At the end of last year 2020, Yandex introduced a new ranking algorithm, the effect of which is based on the neural transformation of queries. The abbreviation YATI is translated from English as “another transformer with improvements.” The new technology, based on the semantic component, evaluates the proximity of the query and the searched page.
This algorithm undergoes self-training according to the transfer principle, that is, first of all, one problem is solved, for which data is collected that allows the transformer to solve it. After that, the same information is used a second time, but for solving other problems.
Initially”Yati” is pre-trained What is the
The new algorithm analyzes text queries and pages displayed on them. According to publishers, it does this more effectively than the Palekh and Korolev algorithms, which, when working together, have a smaller impact on search asia mobile number list results. It is worth understanding that the use of neural networks does not cancel the general search rules by which ranking occurs. However, if search results are displayed only by the YATI algorithm, the quality of selection (by offline metrics) will decrease by a maximum of 5%.
Continuous improvement of search engines and Core Updates
Each search engine notifies its CEO about major updates in different ways. For example, Google , which had three major algorithm updates last year, gave brief warnings before they were introduced and on social media. Yandex does not announce releases itself, but provides more detailed information in articles published about them.
“Yati” was announced in November last year. However, according to “Pihel Tools”, there were no errors in the growth of the average parameters of the search engine emissions that month. The results were observed at the end of September, which could indicate the introduction of this algorithm.
Principles of ranking and neural networks
Neural networks are a type of machine learning that has been used in search engines since the 2000s.

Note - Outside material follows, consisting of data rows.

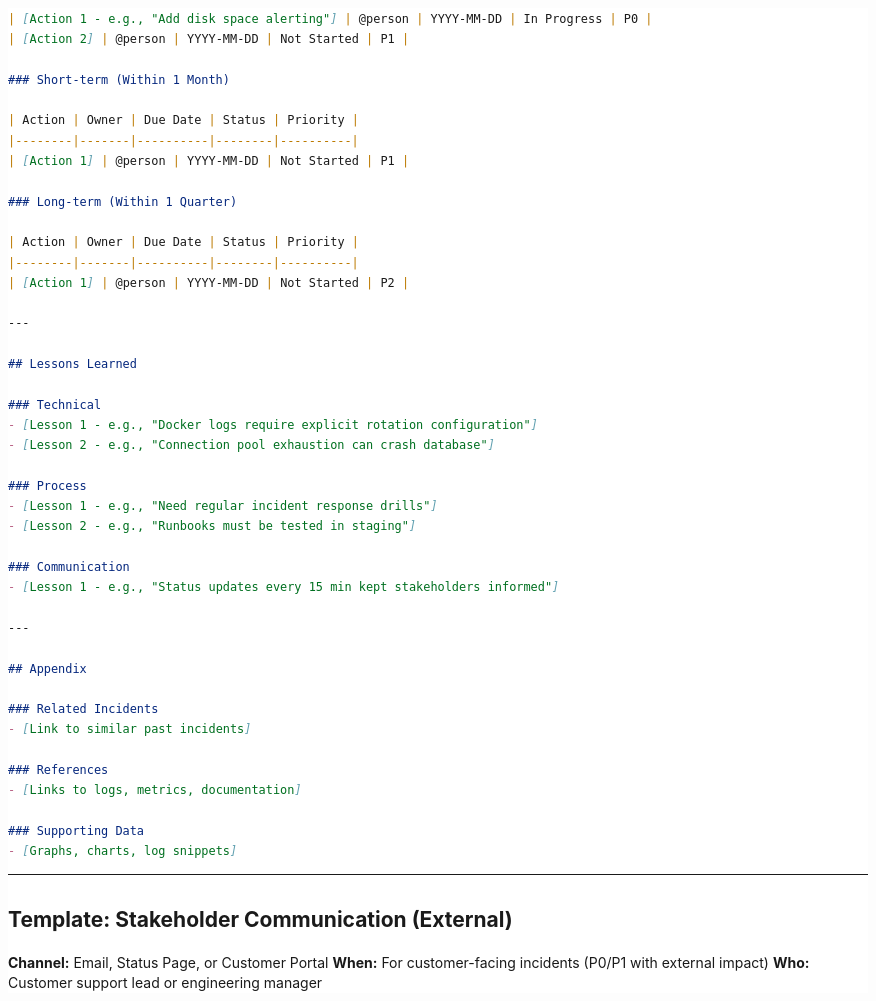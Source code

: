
 ```markdown
| [Action 1 - e.g., "Add disk space alerting"] | @person | YYYY-MM-DD | In Progress | P0 |
| [Action 2] | @person | YYYY-MM-DD | Not Started | P1 |

### Short-term (Within 1 Month)

| Action | Owner | Due Date | Status | Priority |
|--------|-------|----------|--------|----------|
| [Action 1] | @person | YYYY-MM-DD | Not Started | P1 |

### Long-term (Within 1 Quarter)

| Action | Owner | Due Date | Status | Priority |
|--------|-------|----------|--------|----------|
| [Action 1] | @person | YYYY-MM-DD | Not Started | P2 |

---

## Lessons Learned

### Technical
- [Lesson 1 - e.g., "Docker logs require explicit rotation configuration"]
- [Lesson 2 - e.g., "Connection pool exhaustion can crash database"]

### Process
- [Lesson 1 - e.g., "Need regular incident response drills"]
- [Lesson 2 - e.g., "Runbooks must be tested in staging"]

### Communication
- [Lesson 1 - e.g., "Status updates every 15 min kept stakeholders informed"]

---

## Appendix

### Related Incidents
- [Link to similar past incidents]

### References
- [Links to logs, metrics, documentation]

### Supporting Data
- [Graphs, charts, log snippets]
```

---

## Template: Stakeholder Communication (External)

**Channel:** Email, Status Page, or Customer Portal
**When:** For customer-facing incidents (P0/P1 with external impact)
**Who:** Customer support lead or engineering manager
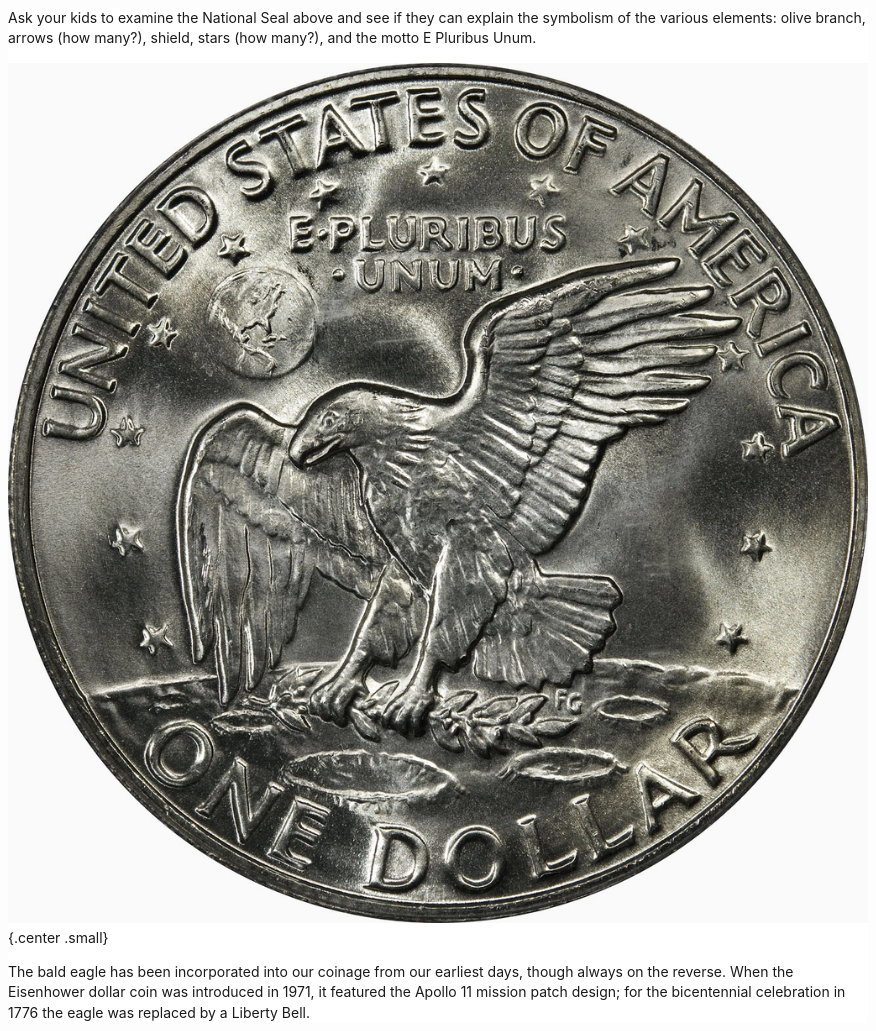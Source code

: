 Ask your kids to examine the National Seal above and see if they can
explain the symbolism of the various elements: olive branch, arrows
(how many?), shield, stars (how many?), and the motto E Pluribus Unum.

![Eisenhower Dollar](obverse.jpeg)
{.center .small}

The bald eagle has been incorporated into our coinage from our
earliest days, though always on the reverse. When the Eisenhower
dollar coin was introduced in 1971, it featured the Apollo 11 mission
patch design; for the bicentennial celebration in 1776 the eagle was
replaced by a Liberty Bell.
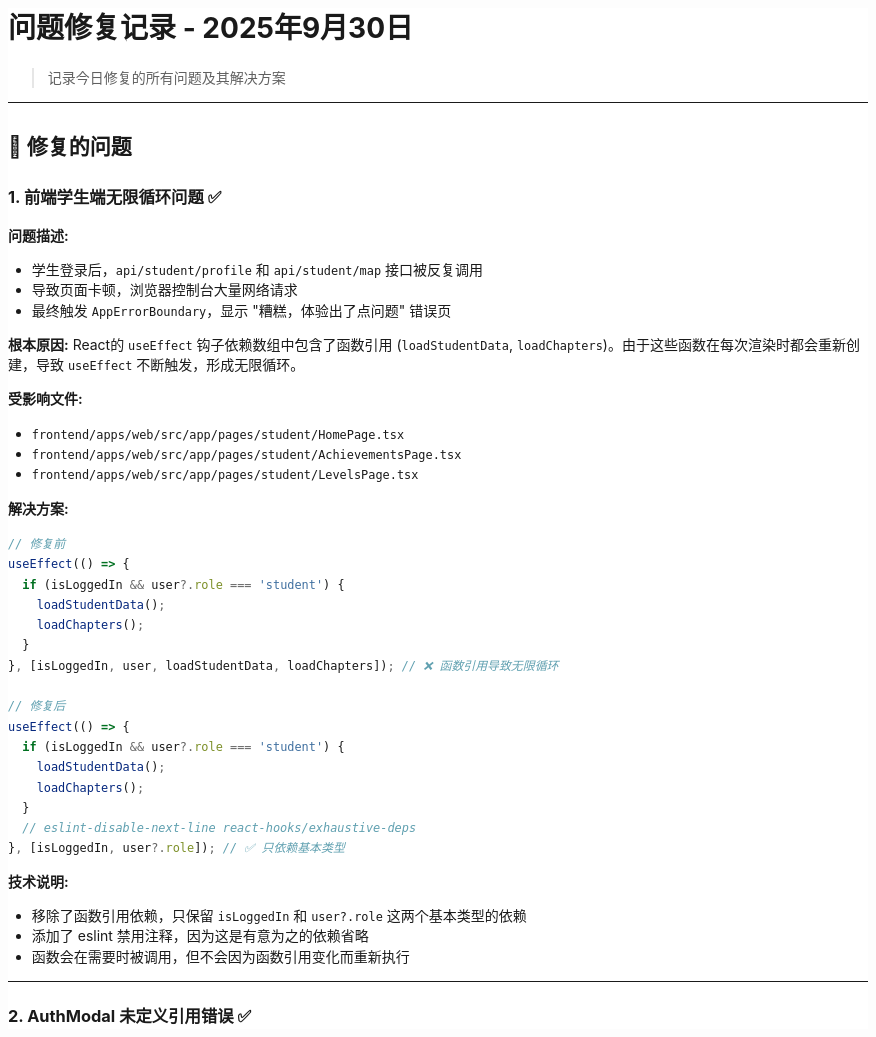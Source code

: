 # 问题修复记录 - 2025年9月30日

> 记录今日修复的所有问题及其解决方案

---

## 🐛 修复的问题

### 1. 前端学生端无限循环问题 ✅

**问题描述:**
- 学生登录后，`api/student/profile` 和 `api/student/map` 接口被反复调用
- 导致页面卡顿，浏览器控制台大量网络请求
- 最终触发 `AppErrorBoundary`，显示 "糟糕，体验出了点问题" 错误页

**根本原因:**
React的 `useEffect` 钩子依赖数组中包含了函数引用 (`loadStudentData`, `loadChapters`)。由于这些函数在每次渲染时都会重新创建，导致 `useEffect` 不断触发，形成无限循环。

**受影响文件:**
- `frontend/apps/web/src/app/pages/student/HomePage.tsx`
- `frontend/apps/web/src/app/pages/student/AchievementsPage.tsx`
- `frontend/apps/web/src/app/pages/student/LevelsPage.tsx`

**解决方案:**
```typescript
// 修复前
useEffect(() => {
  if (isLoggedIn && user?.role === 'student') {
    loadStudentData();
    loadChapters();
  }
}, [isLoggedIn, user, loadStudentData, loadChapters]); // ❌ 函数引用导致无限循环

// 修复后
useEffect(() => {
  if (isLoggedIn && user?.role === 'student') {
    loadStudentData();
    loadChapters();
  }
  // eslint-disable-next-line react-hooks/exhaustive-deps
}, [isLoggedIn, user?.role]); // ✅ 只依赖基本类型
```

**技术说明:**
- 移除了函数引用依赖，只保留 `isLoggedIn` 和 `user?.role` 这两个基本类型的依赖
- 添加了 eslint 禁用注释，因为这是有意为之的依赖省略
- 函数会在需要时被调用，但不会因为函数引用变化而重新执行

---

### 2. AuthModal 未定义引用错误 ✅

In 2009, Yandex introduced “What is the Snezhinsk” – an algorithm whose operation is based on MatrixNet (the same principle of machine learning).
In 2016, when introducing the creative comparative infographic example Palekh algorithm, Yandex first announced the use of neural networks. Frankly speaking, the search engine began using neural networks earlier – for example, in the Yandex.Translate service.
The Palekh algorithm was a significant . Step in the development of the search engine towards the Yati technology, just like Korolev, introduced in 2017. It was created to compare text queries entered into the line and page titles. Training was carried out on several examples (both positive and ineffective) from previously collected statistical data. Since search engine algorithms cannot read texts, the search for a match was carried out by numerical comparison.
- the autonomous algorithm performs calculations of the page vector, storing it in the index database,
- the user enters a query into the line,
- The query is formatted into a vector, multiplied by the prepared side vectors, and its relevance is calculated.
If the vectors were not calculated in malaysia data advance, it .
In addition to vector comparison actions . Korolev began comparing new query vectors with other query vectors for which the best answer was clear. If they were close to each other, the result would be the same.